DeepBreath: Using deep learning to identify respiratory disease
A new AI algorithm developed at EPFL and University Hospital Geneva (HUG) will power an intelligent stethoscope - Pneumoscope - with the potential to improve the management of respiratory disease in low-resource and remote settings.
As air passes through the labyrinth of small passageways in our lungs, it makes a distinctive whooshing sound. When these passageways are constricted with asthmatic inflammation, or get clogged up with the infectious secretions of bronchitis, the sound changes in characteristic ways. Screening for these diagnostic signatures using a stethoscope applied to the chest, a procedure called auscultation, has become an inescapable element of almost every health check-up.
Yet, despite two centuries of experience with stethoscopes, the interpretation of auscultation is still highly subjective, where one doctor the next will hear something different. Indeed, depending on where you are in the world, a single sound can be variously described as sizzling, popping candy, Velcro, frying rice, and more. The accuracy is further affected by the level of experience of the health worker and their specialization.
These complications make it an ideal challenge for deep learning, which has the potential to discriminate audio patterns more objectively. Deep learning has already been shown to augment human perception in the interpretation of a range of complex medical exams, such as X-rays and MRI scans.
Now, a new study published in Nature Digital Medicine from EPFL’s intelligent Global Health research group (iGH) based in the Machine Learning and Optimization Laboratory, a hub of interdisciplinary AI specialists in the School of Computer and Communication Sciences, described their AI algorithm, DeepBreath, that shows the potential of automated interpretation in the diagnosis of respiratory disease.
“What makes this study particularly unique is the diversity and rigorous collection of the auscultation sound bank,” said the senior author of the study, Dr Mary-Anne Hartley, a medical doctor and biomedical data scientist who heads iGH. Almost six-hundred pediatric outpatients were recruited across five countries - Switzerland, Brazil, Senegal, Cameroon, and Morocco. The breath sounds were recorded on patients under the age of fifteen presenting with the three most common types of respiratory disease - radiographically confirmed pneumonia and clinically diagnosed bronchiolitis, and asthma.

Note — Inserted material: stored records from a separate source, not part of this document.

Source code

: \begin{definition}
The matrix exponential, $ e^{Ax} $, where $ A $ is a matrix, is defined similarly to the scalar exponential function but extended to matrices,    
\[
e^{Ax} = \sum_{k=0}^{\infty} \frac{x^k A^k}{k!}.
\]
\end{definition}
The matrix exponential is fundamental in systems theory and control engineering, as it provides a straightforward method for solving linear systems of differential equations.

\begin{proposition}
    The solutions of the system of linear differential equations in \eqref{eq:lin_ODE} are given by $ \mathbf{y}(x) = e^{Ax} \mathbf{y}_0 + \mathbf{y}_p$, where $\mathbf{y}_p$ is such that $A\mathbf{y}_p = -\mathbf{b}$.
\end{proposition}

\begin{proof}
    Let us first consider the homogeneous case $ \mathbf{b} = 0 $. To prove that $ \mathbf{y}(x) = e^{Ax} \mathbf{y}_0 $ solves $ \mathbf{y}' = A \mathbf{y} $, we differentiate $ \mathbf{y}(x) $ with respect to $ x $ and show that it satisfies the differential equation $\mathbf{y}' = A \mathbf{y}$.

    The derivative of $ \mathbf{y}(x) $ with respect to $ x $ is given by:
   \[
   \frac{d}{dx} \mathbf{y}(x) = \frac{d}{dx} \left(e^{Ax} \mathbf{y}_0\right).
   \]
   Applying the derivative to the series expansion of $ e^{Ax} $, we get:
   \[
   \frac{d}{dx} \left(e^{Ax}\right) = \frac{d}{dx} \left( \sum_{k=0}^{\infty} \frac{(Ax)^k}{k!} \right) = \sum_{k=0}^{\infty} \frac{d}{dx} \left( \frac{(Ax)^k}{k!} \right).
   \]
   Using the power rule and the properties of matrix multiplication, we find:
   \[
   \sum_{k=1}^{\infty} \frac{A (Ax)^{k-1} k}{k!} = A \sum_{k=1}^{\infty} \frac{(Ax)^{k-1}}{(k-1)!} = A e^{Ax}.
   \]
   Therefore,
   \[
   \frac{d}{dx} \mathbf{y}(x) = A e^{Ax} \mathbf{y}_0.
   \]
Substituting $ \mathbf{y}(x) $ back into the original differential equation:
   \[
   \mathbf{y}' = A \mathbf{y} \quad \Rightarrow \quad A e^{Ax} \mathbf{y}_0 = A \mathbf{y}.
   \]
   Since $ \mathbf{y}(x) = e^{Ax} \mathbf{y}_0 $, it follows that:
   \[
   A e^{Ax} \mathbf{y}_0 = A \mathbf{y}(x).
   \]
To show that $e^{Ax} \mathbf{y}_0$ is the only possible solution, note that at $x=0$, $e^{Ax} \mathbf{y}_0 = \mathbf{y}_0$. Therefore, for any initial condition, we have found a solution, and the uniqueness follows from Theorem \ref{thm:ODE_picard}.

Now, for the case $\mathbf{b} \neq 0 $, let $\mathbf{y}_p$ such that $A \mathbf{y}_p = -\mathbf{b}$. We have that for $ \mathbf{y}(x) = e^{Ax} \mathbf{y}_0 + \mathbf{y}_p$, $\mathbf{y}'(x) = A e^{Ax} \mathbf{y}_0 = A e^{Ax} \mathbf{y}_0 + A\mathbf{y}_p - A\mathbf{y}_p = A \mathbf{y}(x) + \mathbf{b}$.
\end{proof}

“Respiratory disease is the number one cause of preventable death in this age group,” explained Professor Alain Gervaix, Head of the Department of Pediatric Medicine at HUG, and founder of Onescope: the startup that will bring this intelligent stethoscope that integrates the DeepBreath algorithm to the market. “This work is a perfect example of a successful collaboration between HUG and EPFL, between clinical studies and basic science. The DeepBreath-powered Pneumoscope is a breakthrough innovation for the diagnosis and management of respiratory diseases,” he continued.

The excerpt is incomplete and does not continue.